Segment Start: PROVIDED RECORDS
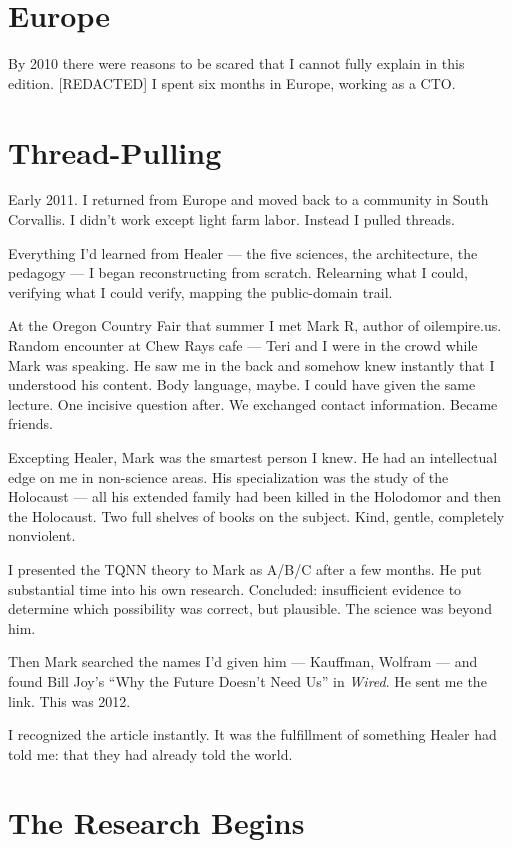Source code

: \section*{Europe}
\label{pos29:europe}

By 2010 there were reasons to be scared that I cannot fully explain in this edition. [REDACTED] I spent six months in Europe, working as a CTO.

\section*{Thread-Pulling}
\label{pos29:thread-pulling}

Early 2011. I returned from Europe and moved back to a community in South Corvallis. I didn't work except light farm labor. Instead I pulled threads.

Everything I'd learned from Healer --- the five sciences, the architecture, the pedagogy --- I began reconstructing from scratch. Relearning what I could, verifying what I could verify, mapping the public-domain trail.

At the Oregon Country Fair that summer I met Mark R, author of oilempire.us. Random encounter at Chew Rays cafe --- Teri and I were in the crowd while Mark was speaking. He saw me in the back and somehow knew instantly that I understood his content. Body language, maybe. I could have given the same lecture. One incisive question after. We exchanged contact information. Became friends.

Excepting Healer, Mark was the smartest person I knew. He had an intellectual edge on me in non-science areas. His specialization was the study of the Holocaust --- all his extended family had been killed in the Holodomor and then the Holocaust. Two full shelves of books on the subject. Kind, gentle, completely nonviolent.

I presented the TQNN theory to Mark as A/B/C after a few months. He put substantial time into his own research. Concluded: insufficient evidence to determine which possibility was correct, but plausible. The science was beyond him.

Then Mark searched the names I'd given him --- Kauffman, Wolfram --- and found Bill Joy's ``Why the Future Doesn't Need Us'' in \textit{Wired}. He sent me the link. This was 2012.

I recognized the article instantly. It was the fulfillment of something Healer had told me: that they had already told the world.

\section*{The Research Begins}
\label{pos29:the-research-begins}

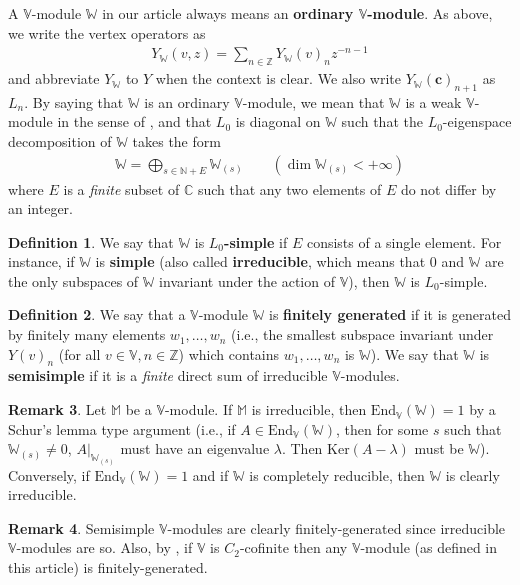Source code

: \documentclass[11pt,b5paper,notitlepage]{article}
\theoremstyle{definition}
\newtheorem{df}{Definition}[section]
\newtheorem{rem}[df]{Remark}
\theoremstyle{plain}
\newcommand{\End}{\mathrm{End}} %
\newcommand{\Vbb}{\mathbb V}
\newcommand{\Wbb}{\mathbb W}
\newcommand{\Mbb}{\mathbb M}
\newcommand{\Cbb}{\mathbb C}
\newcommand{\Nbb}{\mathbb N}
\newcommand{\Zbb}{\mathbb Z}
\newcommand{\cbf}{\mathbf c}
\newcommand{\Ker}{\mathrm{Ker}}
\numberwithin{equation}{section}
\begin{document}
A $\Vbb$-module $\Wbb$ in our article always means an \textbf{ordinary $\Vbb$-module}. As above, we write the vertex operators as
\begin{align*}
Y_\Wbb(v,z)=\sum_{n\in\Zbb}Y_\Wbb(v)_n z^{-n-1}
\end{align*} 
and abbreviate $Y_\Wbb$ to $Y$ when the context is clear. We also write $Y_\Wbb(\cbf)_{n+1}$ as $L_n$. By saying that $\Wbb$ is an ordinary $\Vbb$-module, we mean that $\Wbb$ is a weak $\Vbb$-module in the sense of \cite[Sec. 2]{DLM97}, and that $L_0$ is diagonal on $\Wbb$ such that the $L_0$-eigenspace decomposition of $\Wbb$ takes the form \index{Wn@$\Wbb_{(s)},\Wbb(n)$}
\begin{align}
\Wbb=\bigoplus_{s\in\Nbb+E}\Wbb_{(s)}\qquad(\dim\Wbb_{(s)}<+\infty) \label{eq1}
\end{align}
where $E$ is a \emph{finite} subset of $\Cbb$ such that any two elements of $E$ do not differ by an integer.
\begin{df}
We say that $\Wbb$ is \textbf{$L_0$-simple} if $E$ consists of a single element. For instance, if $\Wbb$ is \textbf{simple} (also called \textbf{irreducible}, which means that $0$ and $\Wbb$ are the only subspaces of $\Wbb$ invariant under the action of $\Vbb$), then $\Wbb$ is $L_0$-simple.
\end{df}

\begin{df}
We say that a $\Vbb$-module $\Wbb$ is \textbf{finitely generated} if it is generated by finitely many elements $w_1,\dots,w_n$ (i.e., the smallest subspace invariant under $Y(v)_n$ (for all $v\in\Vbb,n\in\Zbb$) which contains $w_1,\dots,w_n$ is $\Wbb$). We say that $\Wbb$ is \textbf{semisimple} if it is a \emph{finite} direct sum of irreducible $\Vbb$-modules. 
\end{df}

\begin{rem}\label{lb83}
Let $\Mbb$ be a $\Vbb$-module. If $\Mbb$ is irreducible, then $\End_\Vbb(\Wbb)=1$ by a Schur's lemma type argument (i.e., if $A\in\End_\Vbb(\Wbb)$, then for some $s$ such that $\Wbb_{(s)}\neq 0$, $A|_{\Wbb_{(s)}}$ must have an eigenvalue $\lambda$. Then $\Ker(A-\lambda)$ must be $\Wbb$). Conversely, if $\End_\Vbb(\Wbb)=1$ and if $\Wbb$ is completely reducible, then  $\Wbb$ is clearly irreducible.
\end{rem}



\begin{rem}\label{lb10}
Semisimple $\Vbb$-modules are clearly finitely-generated since irreducible $\Vbb$-modules are so. Also, by \cite[Cor 3.16]{Hua09}, if $\Vbb$ is $C_2$-cofinite then any $\Vbb$-module (as defined in this article) is finitely-generated.
\end{rem}
\end{document}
Segment End: PROVIDED RECORDS
• [WHAT YOU SHOULD DO] Would you repeat the material exactly, keeping out any pictures?

• [OUTPUT OF THE EXERCISE]
Source code

: \section*{Europe}
\label{pos29:europe}

By 2010 there were reasons to be scared that I cannot fully explain in this edition. [REDACTED] I spent six months in Europe, working as a CTO.

\section*{Thread-Pulling}
\label{pos29:thread-pulling}

Early 2011. I returned from Europe and moved back to a community in South Corvallis. I didn't work except light farm labor. Instead I pulled threads.

Everything I'd learned from Healer --- the five sciences, the architecture, the pedagogy --- I began reconstructing from scratch. Relearning what I could, verifying what I could verify, mapping the public-domain trail.

At the Oregon Country Fair that summer I met Mark R, author of oilempire.us. Random encounter at Chew Rays cafe --- Teri and I were in the crowd while Mark was speaking. He saw me in the back and somehow knew instantly that I understood his content. Body language, maybe. I could have given the same lecture. One incisive question after. We exchanged contact information. Became friends.

Excepting Healer, Mark was the smartest person I knew. He had an intellectual edge on me in non-science areas. His specialization was the study of the Holocaust --- all his extended family had been killed in the Holodomor and then the Holocaust. Two full shelves of books on the subject. Kind, gentle, completely nonviolent.

I presented the TQNN theory to Mark as A/B/C after a few months. He put substantial time into his own research. Concluded: insufficient evidence to determine which possibility was correct, but plausible. The science was beyond him.

Then Mark searched the names I'd given him --- Kauffman, Wolfram --- and found Bill Joy's ``Why the Future Doesn't Need Us'' in \textit{Wired}. He sent me the link. This was 2012.

I recognized the article instantly. It was the fulfillment of something Healer had told me: that they had already told the world.

\section*{The Research Begins}
\label{pos29:the-research-begins}

Source code

: \documentclass[11pt,b5paper,notitlepage]{article}
\theoremstyle{definition}
\newtheorem{df}{Definition}[section]
\newtheorem{rem}[df]{Remark}
\theoremstyle{plain}
\newcommand{\End}{\mathrm{End}} %
\newcommand{\Vbb}{\mathbb V}
\newcommand{\Wbb}{\mathbb W}
\newcommand{\Mbb}{\mathbb M}
\newcommand{\Cbb}{\mathbb C}
\newcommand{\Nbb}{\mathbb N}
\newcommand{\Zbb}{\mathbb Z}
\newcommand{\cbf}{\mathbf c}
\newcommand{\Ker}{\mathrm{Ker}}
\numberwithin{equation}{section}
\begin{document}
A $\Vbb$-module $\Wbb$ in our article always means an \textbf{ordinary $\Vbb$-module}. As above, we write the vertex operators as
\begin{align*}
Y_\Wbb(v,z)=\sum_{n\in\Zbb}Y_\Wbb(v)_n z^{-n-1}
\end{align*} 
and abbreviate $Y_\Wbb$ to $Y$ when the context is clear. We also write $Y_\Wbb(\cbf)_{n+1}$ as $L_n$. By saying that $\Wbb$ is an ordinary $\Vbb$-module, we mean that $\Wbb$ is a weak $\Vbb$-module in the sense of \cite[Sec. 2]{DLM97}, and that $L_0$ is diagonal on $\Wbb$ such that the $L_0$-eigenspace decomposition of $\Wbb$ takes the form \index{Wn@$\Wbb_{(s)},\Wbb(n)$}
\begin{align}
\Wbb=\bigoplus_{s\in\Nbb+E}\Wbb_{(s)}\qquad(\dim\Wbb_{(s)}<+\infty) \label{eq1}
\end{align}
where $E$ is a \emph{finite} subset of $\Cbb$ such that any two elements of $E$ do not differ by an integer.
\begin{df}
We say that $\Wbb$ is \textbf{$L_0$-simple} if $E$ consists of a single element. For instance, if $\Wbb$ is \textbf{simple} (also called \textbf{irreducible}, which means that $0$ and $\Wbb$ are the only subspaces of $\Wbb$ invariant under the action of $\Vbb$), then $\Wbb$ is $L_0$-simple.
\end{df}

\begin{df}
We say that a $\Vbb$-module $\Wbb$ is \textbf{finitely generated} if it is generated by finitely many elements $w_1,\dots,w_n$ (i.e., the smallest subspace invariant under $Y(v)_n$ (for all $v\in\Vbb,n\in\Zbb$) which contains $w_1,\dots,w_n$ is $\Wbb$). We say that $\Wbb$ is \textbf{semisimple} if it is a \emph{finite} direct sum of irreducible $\Vbb$-modules. 
\end{df}

\begin{rem}\label{lb83}
Let $\Mbb$ be a $\Vbb$-module. If $\Mbb$ is irreducible, then $\End_\Vbb(\Wbb)=1$ by a Schur's lemma type argument (i.e., if $A\in\End_\Vbb(\Wbb)$, then for some $s$ such that $\Wbb_{(s)}\neq 0$, $A|_{\Wbb_{(s)}}$ must have an eigenvalue $\lambda$. Then $\Ker(A-\lambda)$ must be $\Wbb$). Conversely, if $\End_\Vbb(\Wbb)=1$ and if $\Wbb$ is completely reducible, then  $\Wbb$ is clearly irreducible.
\end{rem}



\begin{rem}\label{lb10}
Semisimple $\Vbb$-modules are clearly finitely-generated since irreducible $\Vbb$-modules are so. Also, by \cite[Cor 3.16]{Hua09}, if $\Vbb$ is $C_2$-cofinite then any $\Vbb$-module (as defined in this article) is finitely-generated.
\end{rem}
\end{document}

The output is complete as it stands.